(Plain-text document sources)
* * * * * * * * *

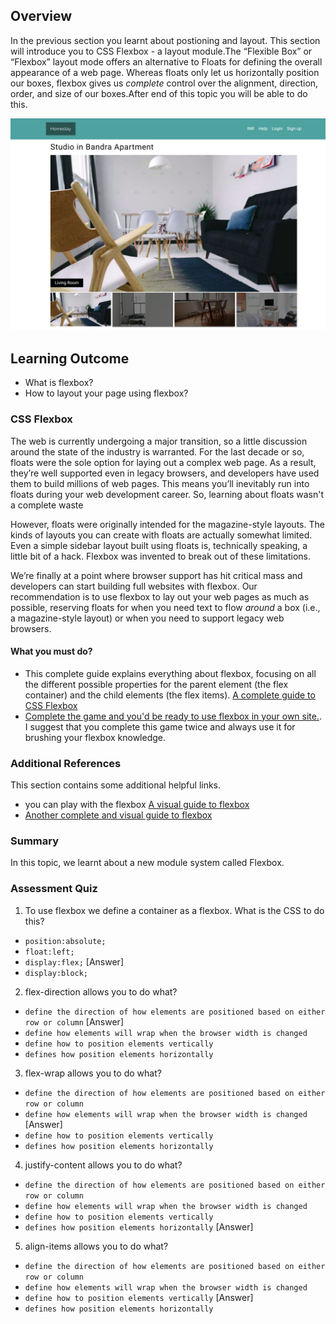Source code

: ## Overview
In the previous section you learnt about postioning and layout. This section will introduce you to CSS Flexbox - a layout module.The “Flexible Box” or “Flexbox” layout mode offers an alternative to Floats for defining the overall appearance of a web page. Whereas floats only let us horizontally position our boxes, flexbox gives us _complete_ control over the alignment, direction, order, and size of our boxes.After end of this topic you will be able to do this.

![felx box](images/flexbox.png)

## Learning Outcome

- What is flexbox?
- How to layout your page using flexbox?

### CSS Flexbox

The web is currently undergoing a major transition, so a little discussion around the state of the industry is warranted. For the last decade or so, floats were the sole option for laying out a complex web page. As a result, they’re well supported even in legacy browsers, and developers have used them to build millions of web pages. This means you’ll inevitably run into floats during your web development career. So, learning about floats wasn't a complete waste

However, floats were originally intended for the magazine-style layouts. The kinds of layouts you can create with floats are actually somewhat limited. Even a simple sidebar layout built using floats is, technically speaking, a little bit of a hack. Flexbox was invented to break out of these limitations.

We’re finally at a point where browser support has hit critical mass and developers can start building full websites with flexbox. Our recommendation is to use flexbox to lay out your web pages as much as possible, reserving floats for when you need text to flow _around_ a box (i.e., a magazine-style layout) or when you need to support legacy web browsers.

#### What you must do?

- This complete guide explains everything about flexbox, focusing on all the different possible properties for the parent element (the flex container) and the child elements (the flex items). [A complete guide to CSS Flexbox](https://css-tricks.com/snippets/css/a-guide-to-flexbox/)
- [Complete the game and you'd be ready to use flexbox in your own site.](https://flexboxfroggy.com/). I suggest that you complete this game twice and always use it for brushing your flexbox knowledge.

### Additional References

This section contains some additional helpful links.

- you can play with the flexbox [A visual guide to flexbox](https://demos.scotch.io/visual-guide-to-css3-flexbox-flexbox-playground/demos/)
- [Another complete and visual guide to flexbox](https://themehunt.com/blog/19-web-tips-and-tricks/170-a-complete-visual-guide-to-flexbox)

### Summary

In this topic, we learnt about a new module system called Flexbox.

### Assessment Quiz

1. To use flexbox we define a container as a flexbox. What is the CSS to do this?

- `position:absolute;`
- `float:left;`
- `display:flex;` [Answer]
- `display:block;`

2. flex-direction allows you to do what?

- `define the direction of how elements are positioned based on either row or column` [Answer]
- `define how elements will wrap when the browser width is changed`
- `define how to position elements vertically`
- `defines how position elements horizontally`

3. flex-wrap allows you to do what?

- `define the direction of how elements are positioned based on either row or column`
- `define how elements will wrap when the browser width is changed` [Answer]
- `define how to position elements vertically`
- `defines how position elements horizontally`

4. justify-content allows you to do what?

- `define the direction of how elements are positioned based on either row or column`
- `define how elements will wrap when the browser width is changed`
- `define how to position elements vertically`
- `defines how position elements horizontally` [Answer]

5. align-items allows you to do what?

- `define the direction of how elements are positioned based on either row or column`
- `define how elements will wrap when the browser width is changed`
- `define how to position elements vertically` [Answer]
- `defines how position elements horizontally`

* * * * * * * * *

### Task goal
Return exactly the lines above from the line that has "- What is flexbox?" through the line that has "We’re finally at", inclusive, and nothing else.

### Solution to the exercise
- What is flexbox?
- How to layout your page using flexbox?

### CSS Flexbox

The web is currently undergoing a major transition, so a little discussion around the state of the industry is warranted. For the last decade or so, floats were the sole option for laying out a complex web page. As a result, they’re well supported even in legacy browsers, and developers have used them to build millions of web pages. This means you’ll inevitably run into floats during your web development career. So, learning about floats wasn't a complete waste

However, floats were originally intended for the magazine-style layouts. The kinds of layouts you can create with floats are actually somewhat limited. Even a simple sidebar layout built using floats is, technically speaking, a little bit of a hack. Flexbox was invented to break out of these limitations.

We’re finally at a point where browser support has hit critical mass and developers can start building full websites with flexbox. Our recommendation is to use flexbox to lay out your web pages as much as possible, reserving floats for when you need text to flow _around_ a box (i.e., a magazine-style layout) or when you need to support legacy web browsers.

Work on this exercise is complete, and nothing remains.